_DIRECTIONS:_ Every entry must be given again exactly. Include no pictures.

EXERCISE DATA: Begin

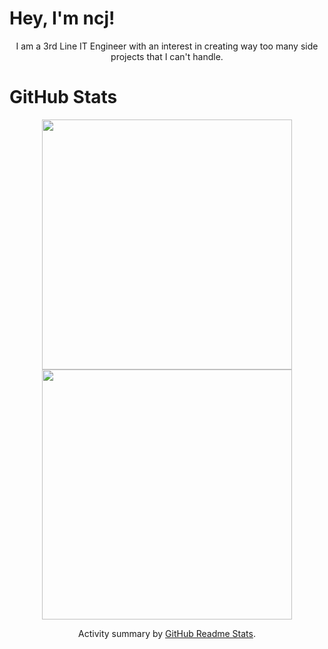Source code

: <h1>Hey, I'm ncj!</h1>
<p align="center">I am a 3rd Line IT Engineer with an interest in creating way too many side projects that I can't handle.</p>
 
 <h1>GitHub Stats</h1>
<div align="center">
<img width="400px" align="center" src="https://github-readme-stats.vercel.app/api?username=ncjsvr&show_icons=true&count_private=true&theme=tokyonight" />
  <img width="400px" align="center" src="https://github-readme-stats.vercel.app/api/top-langs/?username=ncjsvr&count_private=true&theme=tokyonight" />
</div>

<p align="center">Activity summary by <a href="https://github.com/anuraghazra/github-readme-stats">GitHub Readme Stats</a>.</p>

EXERCISE DATA: End

_ANSWER BELOW:_
Source code

: <h1>Hey, I'm ncj!</h1>
<p align="center">I am a 3rd Line IT Engineer with an interest in creating way too many side projects that I can't handle.</p>
 
 <h1>GitHub Stats</h1>
<div align="center">
<img width="400px" align="center" src="https://github-readme-stats.vercel.app/api?username=ncjsvr&show_icons=true&count_private=true&theme=tokyonight" />
  <img width="400px" align="center" src="https://github-readme-stats.vercel.app/api/top-langs/?username=ncjsvr&count_private=true&theme=tokyonight" />
</div>

<p align="center">Activity summary by <a href="https://github.com/anuraghazra/github-readme-stats">GitHub Readme Stats</a>.</p>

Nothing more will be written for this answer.